Micro Identification Technologies Inc., a company in the process of revolutionizing the pathogenic bacteria identification process, has a technology which is capable of saving thousands of lives. In just one area of application, the prevention of food-borne illness, MIT’s unique laser based system designed for quick and easy identification of a wide variety of deadly bacteria could have a huge impact on the billions of dollars and thousands of human lives lost annually.

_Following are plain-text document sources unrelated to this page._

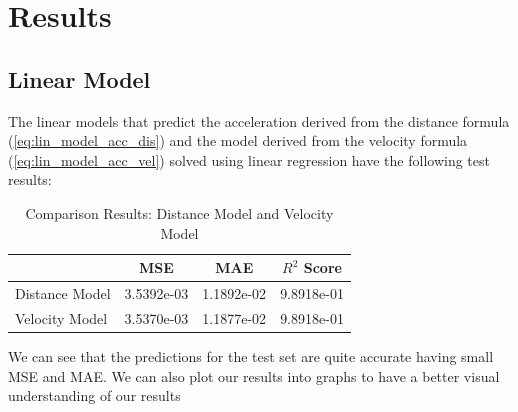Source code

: \section{Results}

\subsection{Linear Model}

The linear models that predict the acceleration derived from the distance formula
(\ref{eq:lin_model_acc_dis}) and the model derived from the velocity formula (\ref{eq:lin_model_acc_vel}) solved using linear regression have the following test results:


\begin{table}[htbp]
\centering
\caption{Comparison Results: Distance Model and Velocity Model}
\label{tab:model_comparison}
\begin{tabular}{l S[table-format=1.4e-2] S[table-format=1.4e-2] S[table-format=1.4e-2]}
\toprule
 & {MSE} & {MAE} & {$R^2$ Score} \\
\midrule
Distance Model & 3.5392e-03 & 1.1892e-02 & 9.8918e-01 \\
Velocity Model & 3.5370e-03 & 1.1877e-02 & 9.8918e-01 \\
\bottomrule
\end{tabular}
\end{table}

We can see that the predictions for the test set are quite accurate having small MSE and MAE. 
We can also plot our results into graphs to have a better visual understanding of our results

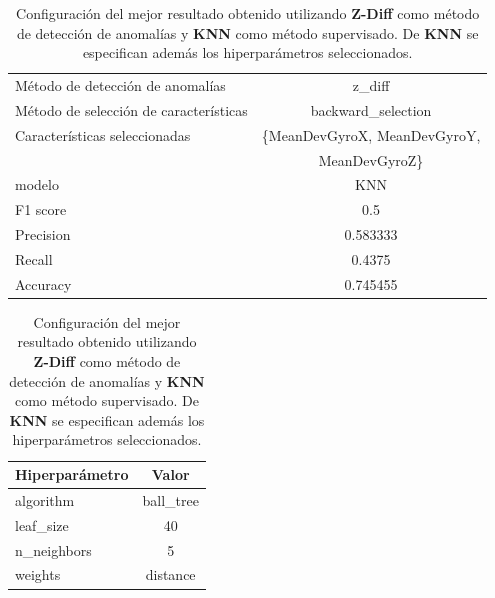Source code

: \begin{appendices}
		\begin{table}[htb]
			\centering
			\caption{Configuración del mejor resultado obtenido utilizando \textbf{Z-Diff} como método de detección de anomalías y \textbf{KNN}
			como método supervisado. De \textbf{KNN} se especifican además los hiperparámetros seleccionados.}
			\label{table:18}
			\begin{tabular}{lc}
				\toprule
					  Método de detección de anomalías &                                     z\_diff \\
				Método de selección de características &                         backward\_selection \\
						 Características seleccionadas & \{MeanDevGyroX, MeanDevGyroY, \\
						 							   & 							MeanDevGyroZ\}   \\
												modelo &                                        KNN \\
											  F1 score &                                        0.5 \\
											 Precision &                                   0.583333 \\
												Recall &                                     0.4375 \\
											  Accuracy &                                   0.745455 \\
				\bottomrule
			\end{tabular}
			\newline
			\newline

			\begin{tabular}{lc}
				\toprule
				Hiperparámetro &     Valor \\
				\midrule
					 algorithm & ball\_tree \\
					 leaf\_size &        40 \\
				   n\_neighbors &         5 \\
					   weights &  distance \\
				\bottomrule
			\end{tabular}
			
		\end{table}


\end{appendices}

It comes as a shock when people first learn about the numbers behind food-borne disease, and the risks involved in our increasingly global food supply system. Living in a highly industrialized nation like the U.S., it’s easy to become complacent and assume that the food we pick off our store shelves to serve to our families is thoroughly screened and safe to eat. The truth of the matter is less comforting. There are, in fact, growing gaps in our food safety system, weaknesses that are aggravated by the fact that food now enters our country from every corner of the world, sources over which we have little or no control.
The problem is that, in spite of the vast increase in the size of world food distribution, the methods used for food safety testing have changed little in the past 100 years. What are those methods? In your average food processing operation, only a relative handful of samples are taken in the course of a given day. These samples must then be manually shipped off to a laboratory, where bits of the samples are tested for bacteria by the culturing method, a procedure that can take days. By the time a trained microbiologist evaluates the culture and sends back the final results, a week may have passed, and the original food lots sampled may already be on store shelves or even in consumer homes. That’s the reason you so often hear about panic recalls of different foods, a desperate attempt to get back food that’s already been sold as safe.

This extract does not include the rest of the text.